TASK DESCRIPTION →
Pictures stay out; print the rest of the listing below exactly as it stands.

DATA TO PROCESS →
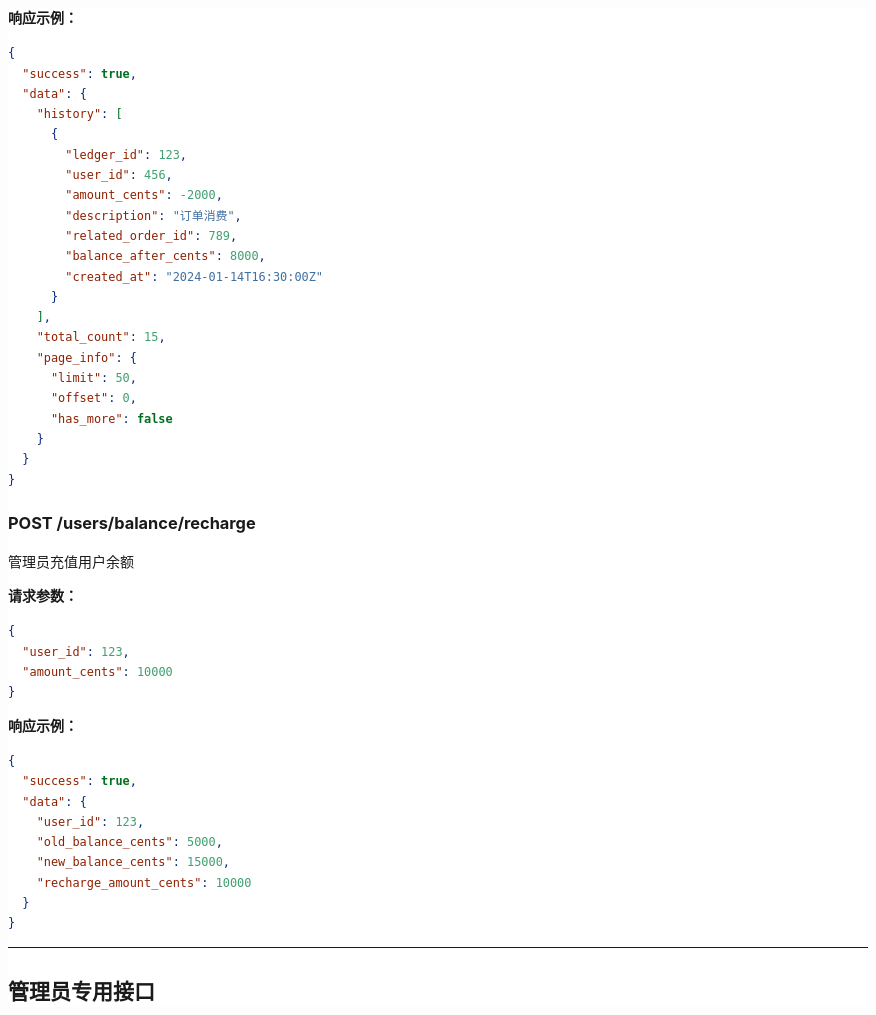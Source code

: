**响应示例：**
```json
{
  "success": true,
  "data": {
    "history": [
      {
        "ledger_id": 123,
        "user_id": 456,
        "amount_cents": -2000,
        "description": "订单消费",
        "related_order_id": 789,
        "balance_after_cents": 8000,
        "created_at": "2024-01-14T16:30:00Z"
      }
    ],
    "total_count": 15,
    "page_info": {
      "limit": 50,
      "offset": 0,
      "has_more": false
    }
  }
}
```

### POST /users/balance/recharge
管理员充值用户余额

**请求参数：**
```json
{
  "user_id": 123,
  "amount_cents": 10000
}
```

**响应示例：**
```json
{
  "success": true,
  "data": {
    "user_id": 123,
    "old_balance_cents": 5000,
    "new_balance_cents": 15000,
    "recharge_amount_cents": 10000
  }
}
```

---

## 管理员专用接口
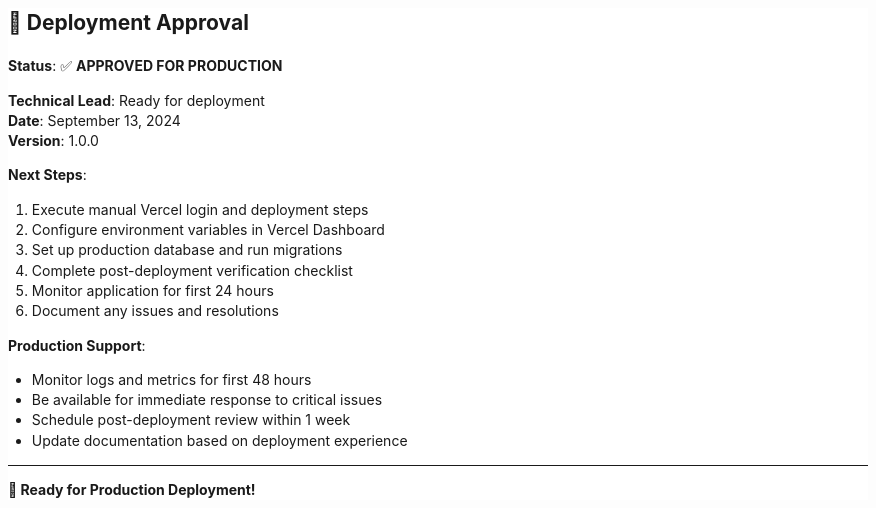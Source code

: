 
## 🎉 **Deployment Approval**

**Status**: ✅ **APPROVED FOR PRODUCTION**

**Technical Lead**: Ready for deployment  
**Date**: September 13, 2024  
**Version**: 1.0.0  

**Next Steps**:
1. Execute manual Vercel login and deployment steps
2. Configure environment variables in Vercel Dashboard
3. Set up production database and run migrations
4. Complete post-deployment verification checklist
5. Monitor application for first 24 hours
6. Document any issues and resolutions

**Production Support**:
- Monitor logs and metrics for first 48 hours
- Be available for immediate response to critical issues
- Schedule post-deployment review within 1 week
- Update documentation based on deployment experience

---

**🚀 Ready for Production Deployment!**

EXERCISE OUTPUT →
Source code

:**响应示例：**
```json
{
  "success": true,
  "data": {
    "history": [
      {
        "ledger_id": 123,
        "user_id": 456,
        "amount_cents": -2000,
        "description": "订单消费",
        "related_order_id": 789,
        "balance_after_cents": 8000,
        "created_at": "2024-01-14T16:30:00Z"
      }
    ],
    "total_count": 15,
    "page_info": {
      "limit": 50,
      "offset": 0,
      "has_more": false
    }
  }
}
```

### POST /users/balance/recharge
管理员充值用户余额

**请求参数：**
```json
{
  "user_id": 123,
  "amount_cents": 10000
}
```

**响应示例：**
```json
{
  "success": true,
  "data": {
    "user_id": 123,
    "old_balance_cents": 5000,
    "new_balance_cents": 15000,
    "recharge_amount_cents": 10000
  }
}
```

---

## 管理员专用接口
Source code

: 
## 🎉 **Deployment Approval**

**Status**: ✅ **APPROVED FOR PRODUCTION**

**Technical Lead**: Ready for deployment  
**Date**: September 13, 2024  
**Version**: 1.0.0  

**Next Steps**:
1. Execute manual Vercel login and deployment steps
2. Configure environment variables in Vercel Dashboard
3. Set up production database and run migrations
4. Complete post-deployment verification checklist
5. Monitor application for first 24 hours
6. Document any issues and resolutions

**Production Support**:
- Monitor logs and metrics for first 48 hours
- Be available for immediate response to critical issues
- Schedule post-deployment review within 1 week
- Update documentation based on deployment experience

---

**🚀 Ready for Production Deployment!**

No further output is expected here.